Waves of IoT

Tinkering with the great many (unknown) unknowns of the IoTsphere, it occurred to me that there are various intermediate phases to deal with before we can consider ourselves comprehensively outdone after the Singularity (dystopian with P(X)=1).

By which I mean the following ‘growth’ model:

  • Current-day operations: Factory ‘robots’ or process plants being (factory-)centrally controlled from e.g., typical classical (?) control rooms. And ATMs, the robots without arms!
  • IoT in its four distinct forms. With ‘robots’ moving out of their prothesis confines, as e.g., here. Possibly with some ANI.

    Both these levels can be regarded to have operational level problems; ethical, security/privacy, industry-disruptions and comprehensively new business and labour models, etc.etc. but relatively definitely operational, to be solved.

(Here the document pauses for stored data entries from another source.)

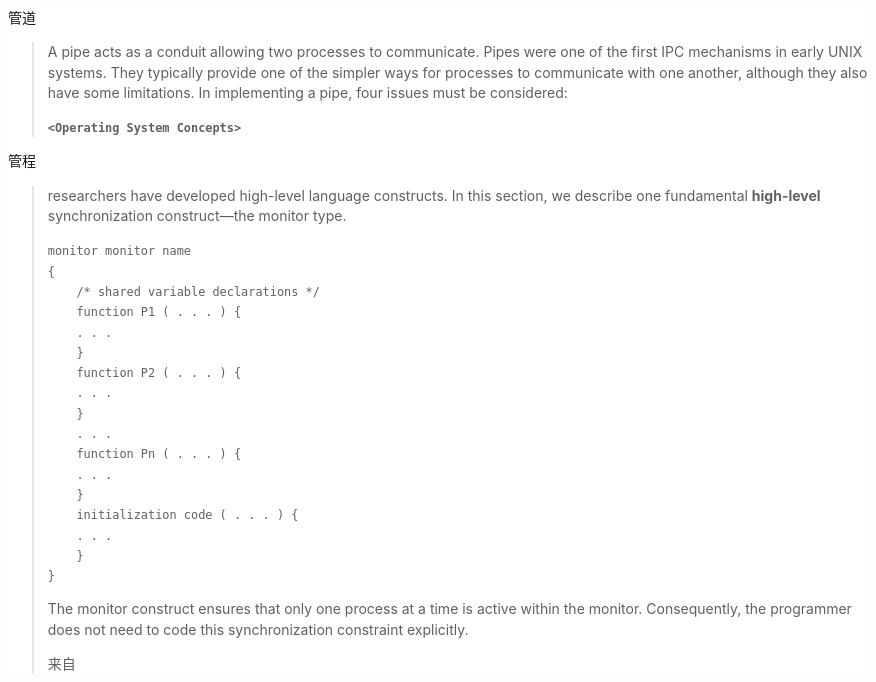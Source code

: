 管道

> A pipe acts as a conduit allowing two processes to communicate. Pipes were
> one of the first IPC mechanisms in early UNIX systems. They typically provide
> one of the simpler ways for processes to communicate with one another,
> although they also have some limitations. In implementing a pipe, four issues
> must be considered:  
>
> **`<Operating System Concepts>`**

管程

> researchers have developed high-level language constructs. In this section, we describe one fundamental **high-level** synchronization construct—the monitor type.  
>
> ```
> monitor monitor name
> {
>     /* shared variable declarations */
>     function P1 ( . . . ) {
>     . . .
>     }
>     function P2 ( . . . ) {
>     . . .
>     }
>     . . .
>     function Pn ( . . . ) {
>     . . .
>     }
>     initialization code ( . . . ) {
>     . . .
>     }
> }
> ```
>
> The monitor construct ensures that only one process at a time is active within the monitor. Consequently, the programmer does not need to code this synchronization constraint explicitly.
>
> 来自<Operating System Concepts>

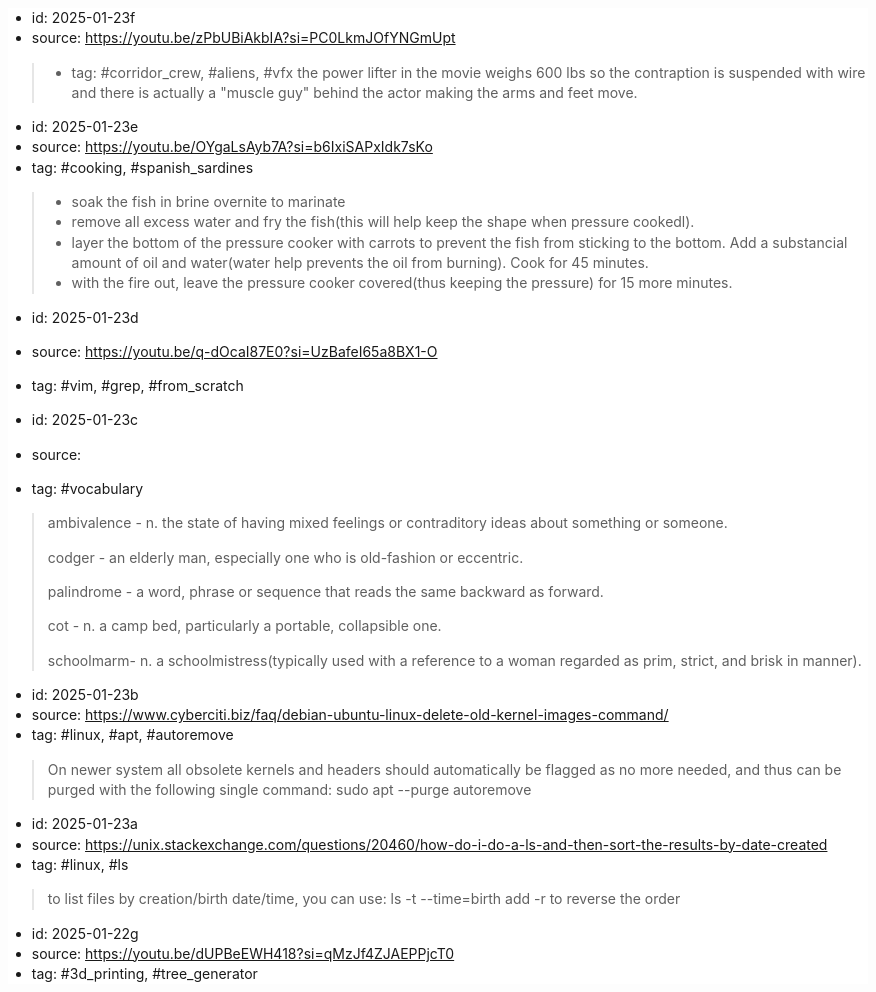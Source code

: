 - id: 2025-01-23f
- source: https://youtu.be/zPbUBiAkbIA?si=PC0LkmJOfYNGmUpt
>- tag: #corridor_crew, #aliens, #vfx
>the power lifter in the movie weighs 600 lbs so the contraption is suspended
>with wire and there is actually a "muscle guy" behind the actor making the
>arms and feet move.

- id: 2025-01-23e
- source: https://youtu.be/OYgaLsAyb7A?si=b6IxiSAPxIdk7sKo
- tag: #cooking, #spanish_sardines
>- soak the fish in brine overnite to marinate
>- remove all excess water and fry the fish(this will help keep the shape when
>pressure cookedl).
>- layer the bottom of the pressure cooker with carrots to prevent the fish
>from sticking to the bottom. Add a substancial amount of oil and water(water
>help prevents the oil from burning). Cook for 45 minutes.
>- with the fire out, leave the pressure cooker covered(thus keeping the
>pressure) for 15 more minutes.

- id: 2025-01-23d
- source: https://youtu.be/q-dOcaI87E0?si=UzBafeI65a8BX1-O
- tag: #vim, #grep, #from_scratch

- id: 2025-01-23c
- source:
- tag: #vocabulary
>ambivalence - n. the state of having mixed feelings or contraditory ideas 
>about something or someone.
>
>codger - an elderly man, especially one who is old-fashion or eccentric.
>
>palindrome - a word, phrase or sequence that reads the same backward as forward.
>
>cot - n. a camp bed, particularly a portable, collapsible one.
>
>schoolmarm- n. a schoolmistress(typically used with a reference to a woman
>regarded as prim, strict, and brisk in manner).

- id: 2025-01-23b
- source: https://www.cyberciti.biz/faq/debian-ubuntu-linux-delete-old-kernel-images-command/
- tag: #linux, #apt, #autoremove
>On newer system all obsolete kernels and headers should automatically be 
>flagged as no more needed, and thus can be purged with the following single 
>command: sudo apt --purge autoremove

- id: 2025-01-23a
- source: https://unix.stackexchange.com/questions/20460/how-do-i-do-a-ls-and-then-sort-the-results-by-date-created
- tag: #linux, #ls
>to list files by creation/birth date/time, you can use:
>ls -t --time=birth
>add -r to reverse the order

- id: 2025-01-22g
- source: https://youtu.be/dUPBeEWH418?si=qMzJf4ZJAEPPjcT0
- tag: #3d_printing, #tree_generator
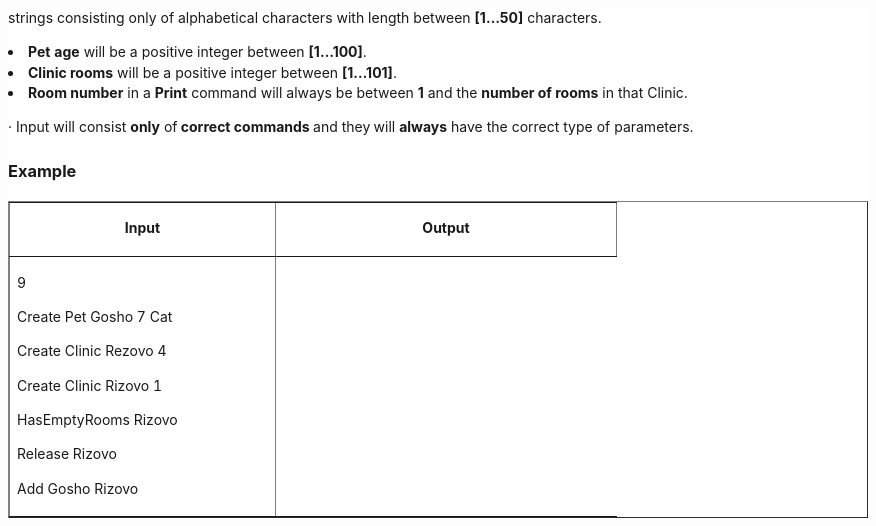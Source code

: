 strings consisting only of alphabetical characters with length between        <strong>[1…50]</strong> characters.
    </li>
    <li>
        <strong>Pet</strong>
        <strong>age</strong>
        will be a positive integer between <strong>[1…100]</strong>.
    </li>
    <li>
        <strong>Clinic rooms</strong>
        will be a positive integer between <strong>[1…101]</strong>.
    </li>
    <li>
        <strong>Room number</strong>
in a <strong>Print</strong> command will always be between        <strong>1</strong> and the <strong>number of rooms</strong> in that
        Clinic.
    </li>
</ul>
<p>
· Input will consist <strong>only</strong> of<strong> correct commands </strong>and they<strong> </strong>will    <strong> always</strong> have the correct type of parameters.
</p>
<h3>
    Example
</h3>
<table border="1" cellspacing="0" cellpadding="0" width="0">
    <tbody>
        <tr>
            <td width="251" valign="top">
                <p align="center">
                    <strong>Input</strong>
                </p>
            </td>
            <td width="326" valign="top">
                <p align="center">
                    <strong>Output</strong>
                </p>
            </td>
        </tr>
        <tr>
            <td width="251" valign="top">
                <p>
                    9
                </p>
                <p>
                    Create Pet Gosho 7 Cat
                </p>
                <p>
                    Create Clinic Rezovo 4
                </p>
                <p>
                    Create Clinic Rizovo 1
                </p>
                <p>
                    HasEmptyRooms Rizovo
                </p>
                <p>
                    Release Rizovo
                </p>
                <p>
                    Add Gosho Rizovo
                </p>
                <p>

  • At a tactical level, there’s AGI stuff to be figured out.
    Ethics, ‘robots’ like self-driving/autonomous cars [yes, yes, I know those two are very much not the same!] as proxies for humans, with all the rights and duties including how to enforce those, and Privacy on a much larger, impactful scale. Including also, all problems you thought to have solved in the previous rounds, now coming back to haunt you and be very much harder to solve.
  • The Strategic level, with ASI all around. To repeat, including also, all problems you thought to have solved in the previous rounds, now coming back to haunt you and be very much harder to solve.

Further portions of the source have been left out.